“Well, she’s the mom of our mom, so why don’t we call her Mommom?” my sister suggested—at least, I think it was her idea. Can’t imagine I could have come up with that at age four.
The name stuck for the last thirty years of Mommom’s life.
A widow at 49, Mommom sold her prime California farm property to her in-laws shortly after her husband’s death and invested the proceeds wisely. She went back to nursing for awhile, and then left that so she could grandmother her only child’s kids (my three siblings and me).
As kids, we thought Mommom was the coolest grandma. She had cool cars. She had a cool condominium in Modesto, California with a heated swimming pool, surrounded by palm trees. She lived near the Oakdale Hershey factory (before it closed), and always supplied us with treats whenever she visited us in Washington State. She brought cool presents, too. She talked cool. Everything about her was cool. And of course, she had money and was generous with our family, because Mom was her only child.
I remember one trip to Santa Cruz where my sister and I climbed into the back seat of her awesome—PURPLE!—1966 Oldsmobile Toronado with retractable headlights…and a 385 V8 engine. It even had air conditioning! (In my hometown—Seattle—few cars had air-conditioning in the early 70s). Once she hit the freeway, she accelerated to 90 miles per hour. We kids were bouncing on the seats as the speedometer needle inched higher and higher. We had never traveled that fast (in a car). Signaling to each other to say nothing, my sister and I wanted to see how long Mommom would drive that fast. But you guessed it—she drove that fast all the way to Santa Cruz, baby, with the windows rolled down and our skinny little arms sticking out, pulling the warm California air into our sleeves to inflate our shirts like balloons.
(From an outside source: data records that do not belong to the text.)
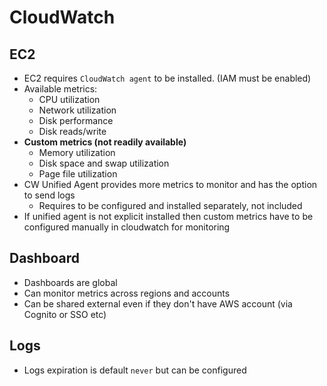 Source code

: # CloudWatch
## EC2
* EC2 requires `CloudWatch agent` to be installed. (IAM must be enabled)
* Available metrics: 
	* CPU utilization
	* Network utilization
	* Disk performance
	* Disk reads/write
* **Custom metrics (not readily available)**
	* Memory utilization
	* Disk space and swap utilization
	* Page file utilization
* CW Unified Agent provides more metrics to monitor and has the option to send logs 
	* Requires to be configured and installed separately, not included
* If unified agent is not explicit installed then custom metrics have to be configured manually in cloudwatch for monitoring

## Dashboard
* Dashboards are global
* Can monitor metrics across regions and accounts
* Can be shared external even if they don't have AWS account (via Cognito or SSO etc)

## Logs
* Logs expiration is default `never` but can be configured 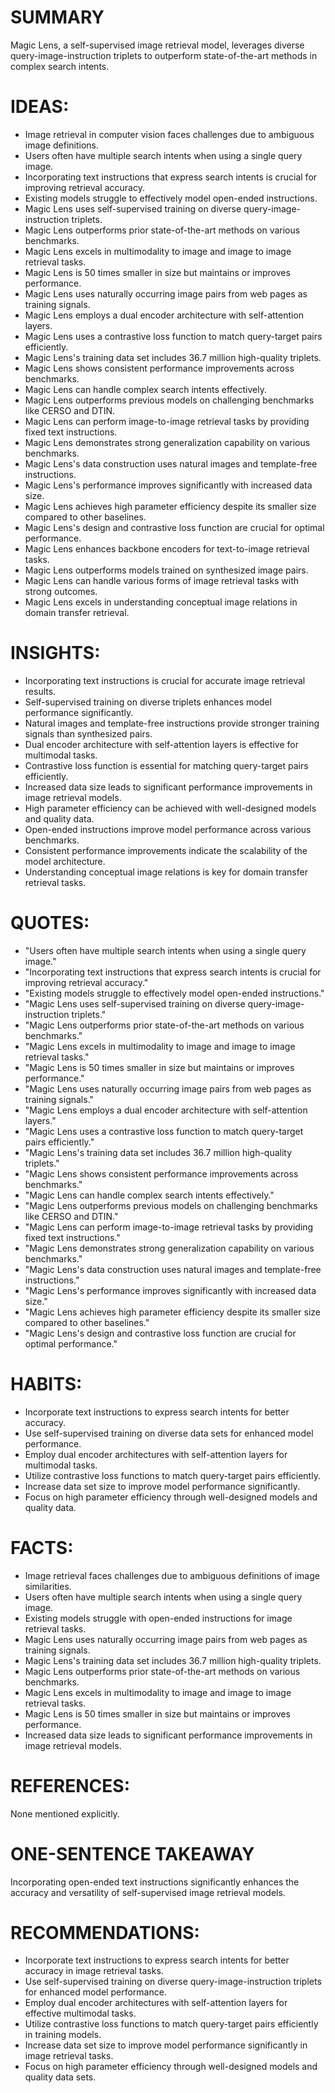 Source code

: # SUMMARY
Magic Lens, a self-supervised image retrieval model, leverages diverse query-image-instruction triplets to outperform state-of-the-art methods in complex search intents.

# IDEAS:
- Image retrieval in computer vision faces challenges due to ambiguous image definitions.
- Users often have multiple search intents when using a single query image.
- Incorporating text instructions that express search intents is crucial for improving retrieval accuracy.
- Existing models struggle to effectively model open-ended instructions.
- Magic Lens uses self-supervised training on diverse query-image-instruction triplets.
- Magic Lens outperforms prior state-of-the-art methods on various benchmarks.
- Magic Lens excels in multimodality to image and image to image retrieval tasks.
- Magic Lens is 50 times smaller in size but maintains or improves performance.
- Magic Lens uses naturally occurring image pairs from web pages as training signals.
- Magic Lens employs a dual encoder architecture with self-attention layers.
- Magic Lens uses a contrastive loss function to match query-target pairs efficiently.
- Magic Lens's training data set includes 36.7 million high-quality triplets.
- Magic Lens shows consistent performance improvements across benchmarks.
- Magic Lens can handle complex search intents effectively.
- Magic Lens outperforms previous models on challenging benchmarks like CERSO and DTIN.
- Magic Lens can perform image-to-image retrieval tasks by providing fixed text instructions.
- Magic Lens demonstrates strong generalization capability on various benchmarks.
- Magic Lens's data construction uses natural images and template-free instructions.
- Magic Lens's performance improves significantly with increased data size.
- Magic Lens achieves high parameter efficiency despite its smaller size compared to other baselines.
- Magic Lens's design and contrastive loss function are crucial for optimal performance.
- Magic Lens enhances backbone encoders for text-to-image retrieval tasks.
- Magic Lens outperforms models trained on synthesized image pairs.
- Magic Lens can handle various forms of image retrieval tasks with strong outcomes.
- Magic Lens excels in understanding conceptual image relations in domain transfer retrieval.

# INSIGHTS:
- Incorporating text instructions is crucial for accurate image retrieval results.
- Self-supervised training on diverse triplets enhances model performance significantly.
- Natural images and template-free instructions provide stronger training signals than synthesized pairs.
- Dual encoder architecture with self-attention layers is effective for multimodal tasks.
- Contrastive loss function is essential for matching query-target pairs efficiently.
- Increased data size leads to significant performance improvements in image retrieval models.
- High parameter efficiency can be achieved with well-designed models and quality data.
- Open-ended instructions improve model performance across various benchmarks.
- Consistent performance improvements indicate the scalability of the model architecture.
- Understanding conceptual image relations is key for domain transfer retrieval tasks.

# QUOTES:
- "Users often have multiple search intents when using a single query image."
- "Incorporating text instructions that express search intents is crucial for improving retrieval accuracy."
- "Existing models struggle to effectively model open-ended instructions."
- "Magic Lens uses self-supervised training on diverse query-image-instruction triplets."
- "Magic Lens outperforms prior state-of-the-art methods on various benchmarks."
- "Magic Lens excels in multimodality to image and image to image retrieval tasks."
- "Magic Lens is 50 times smaller in size but maintains or improves performance."
- "Magic Lens uses naturally occurring image pairs from web pages as training signals."
- "Magic Lens employs a dual encoder architecture with self-attention layers."
- "Magic Lens uses a contrastive loss function to match query-target pairs efficiently."
- "Magic Lens's training data set includes 36.7 million high-quality triplets."
- "Magic Lens shows consistent performance improvements across benchmarks."
- "Magic Lens can handle complex search intents effectively."
- "Magic Lens outperforms previous models on challenging benchmarks like CERSO and DTIN."
- "Magic Lens can perform image-to-image retrieval tasks by providing fixed text instructions."
- "Magic Lens demonstrates strong generalization capability on various benchmarks."
- "Magic Lens's data construction uses natural images and template-free instructions."
- "Magic Lens's performance improves significantly with increased data size."
- "Magic Lens achieves high parameter efficiency despite its smaller size compared to other baselines."
- "Magic Lens's design and contrastive loss function are crucial for optimal performance."

# HABITS:
- Incorporate text instructions to express search intents for better accuracy.
- Use self-supervised training on diverse data sets for enhanced model performance.
- Employ dual encoder architectures with self-attention layers for multimodal tasks.
- Utilize contrastive loss functions to match query-target pairs efficiently.
- Increase data set size to improve model performance significantly.
- Focus on high parameter efficiency through well-designed models and quality data.

# FACTS:
- Image retrieval faces challenges due to ambiguous definitions of image similarities.
- Users often have multiple search intents when using a single query image.
- Existing models struggle with open-ended instructions for image retrieval tasks.
- Magic Lens uses naturally occurring image pairs from web pages as training signals.
- Magic Lens's training data set includes 36.7 million high-quality triplets.
- Magic Lens outperforms prior state-of-the-art methods on various benchmarks.
- Magic Lens excels in multimodality to image and image to image retrieval tasks.
- Magic Lens is 50 times smaller in size but maintains or improves performance.
- Increased data size leads to significant performance improvements in image retrieval models.

# REFERENCES:
None mentioned explicitly.

# ONE-SENTENCE TAKEAWAY
Incorporating open-ended text instructions significantly enhances the accuracy and versatility of self-supervised image retrieval models.

# RECOMMENDATIONS:
- Incorporate text instructions to express search intents for better accuracy in image retrieval tasks.
- Use self-supervised training on diverse query-image-instruction triplets for enhanced model performance.
- Employ dual encoder architectures with self-attention layers for effective multimodal tasks.
- Utilize contrastive loss functions to match query-target pairs efficiently in training models.
- Increase data set size to improve model performance significantly in image retrieval tasks.
- Focus on high parameter efficiency through well-designed models and quality data sets. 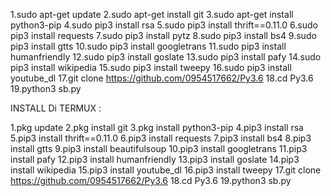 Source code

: 1.sudo apt-get update
2.sudo apt-get install git
3.sudo apt-get install python3-pip
4.sudo pip3 install rsa
5.sudo pip3 install thrift==0.11.0
6.sudo pip3 install requests
7.sudo pip3 install pytz
8.sudo pip3 install bs4
9.sudo pip3 install gtts
10.sudo pip3 install googletrans
11.sudo pip3 install humanfriendly
12.sudo pip3 install goslate
13.sudo pip3 install pafy
14.sudo pip3 install wikipedia
15.sudo pip3 install tweepy
16.sudo pip3 install youtube_dl
17.git clone https://github.com/0954517662/Py3.6
18.cd Py3.6
19.python3 sb.py


INSTALL Di TERMUX :

1.pkg update
2.pkg install git
3.pkg install python3-pip
4.pip3 install rsa
5.pip3 install thrift==0.11.0
6.pip3 install requests
7.pip3 install bs4
8.pip3 install gtts
9.pip3 install beautifulsoup
10.pip3 install googletrans
11.pip3 install pafy
12.pip3 install humanfriendly
13.pip3 install goslate
14.pip3 install wikipedia
15.pip3 install youtube_dl
16.pip3 install tweepy
17.git clone https://github.com/0954517662/Py3.6
18.cd Py3.6
19.python3 sb.py
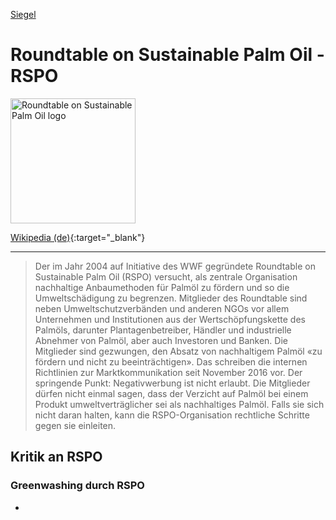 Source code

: [Siegel](../siegel.html)   

# Roundtable on Sustainable Palm Oil - RSPO


<img src="https://upload.wikimedia.org/wikipedia/commons/thumb/8/8e/FairTrade-Logo.svg/680px-FairTrade-Logo.svg.png" height="200" alt="Roundtable on Sustainable Palm Oil logo">

[Wikipedia (de)](https://de.wikipedia.org/wiki/Roundtable_on_Sustainable_Palm_Oil){:target="_blank"}   

---   

> Der im Jahr 2004 auf Initiative des WWF gegründete Roundtable on Sustainable Palm Oil (RSPO) versucht, als zentrale Organisation nachhaltige Anbaumethoden für Palmöl zu fördern und so die Umweltschädigung zu begrenzen. Mitglieder des Roundtable sind neben Umweltschutzverbänden und anderen NGOs vor allem Unternehmen und Institutionen aus der Wertschöpfungskette des Palmöls, darunter Plantagenbetreiber, Händler und industrielle Abnehmer von Palmöl, aber auch Investoren und Banken.
Die Mitglieder sind gezwungen, den Absatz von nachhaltigem Palmöl «zu fördern und nicht zu beeinträchtigen». Das schreiben die internen Richtlinien zur Marktkommunikation seit November 2016 vor. Der springende Punkt: Negativwerbung ist nicht erlaubt. Die Mitglieder dürfen nicht einmal sagen, dass der Verzicht auf Palmöl bei einem Produkt umweltverträglicher sei als nachhaltiges Palmöl. Falls sie sich nicht daran halten, kann die RSPO-Organisation rechtliche Schritte gegen sie einleiten.

## <a name="kritik">Kritik an RSPO</a>

### <a name="greenwashing">Greenwashing durch RSPO</a>
*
A few years later, she upgraded to a 1972 Buick LeSabre with a 455 V8 engine. My family inherited that car when I was a teenager, so I got to drive it. Beat my friend’s ’66 Ford Mustang hands down on a short drag test on Highway 99. But…back to Mommom and her LeSabre…
Before she bequeathed the Buick to our family, she was driving it along McHenry Avenue in Modesto and stopped at a traffic light. A young man in the lane next to her rolled down his car window and called out, “Hey grandma, want to drag?”
With laser eyes that could have pierced a ten-foot-thick steel wall, she looked at him and said, “How would you like to go to hxxl?”
At this, my siblings and I gasped, our hands rushing to our mouths in shock.
“I didn’t tell him to go to hxxl,” she justified herself later on. “I just asked him how he would like to go there.”
I remember glancing anxiously at Mom to see if she approved of the explanation, of which she clearly didn’t. Her answering glare let me know that those words would never be acceptable in our home.
But to be fair to Mommom, that’s only one of two times I ever heard her swear—in all the thirty years I remember her (later about the second time). She had a solid faith, enviable character, and was a model of faith, love, virtue…and pure coolness…which is why the incident still stands out in my memory. We all wanted to be like her and live up to her expectations.
On another trip to Modesto, I remember we were all sitting around the dinner table in her dining room when the phone rang. Mommom jumped up to answer it.
Mommom: “Myellow.” (We kids used to make a lot of fun about that).
(Short pause as she listens to the person on the other end of the line).
Mommom: “I’m sorry, you must have the wrong number, but I wish I were Nancy. You sound like somebody I’d like to go on a date with.”
She winked at us, and then spent the rest of the dinner time flirting with a complete stranger on the phone while my family giggled and gasped in shock at her swagger. Not sure what Mom really thought of Mommom that night, but I remember Mom shaking her head, unable to contain her laughter—just like the rest of us.
When Mommom was 70, she moved up to Washington State to be near us. Within a few months of the move, she suffered a massive stroke and was touch and go for three months in ICU. In the early days of her hospital stay, my brother left a Garfield balloon tied to the foot of her bed because she didn’t wake up when he visited. The next day during visiting hours, she was asleep again, but she had scribbled a message on a notepad by the side of her bed that read, “Donald Duck and Mickey Mouse I know, but who the hxxl is Garfield?” (the second time).
Mommom recovered and lived another thirteen years after that, telling stories of her life, modeling excellent character, patiently teaching and offering advice when asked. She loved and spoiled us all until she passed away on Valentine’s Day—a fitting day to meet her Savior. But I have often imagined her driving down the streets of gold and pulling up next to a brawny angel and asking, “Hey angel, you wanna drag?”
Somehow, I don’t think she’d get the same humiliating answer she had dished up to a young driver in Modesto, California.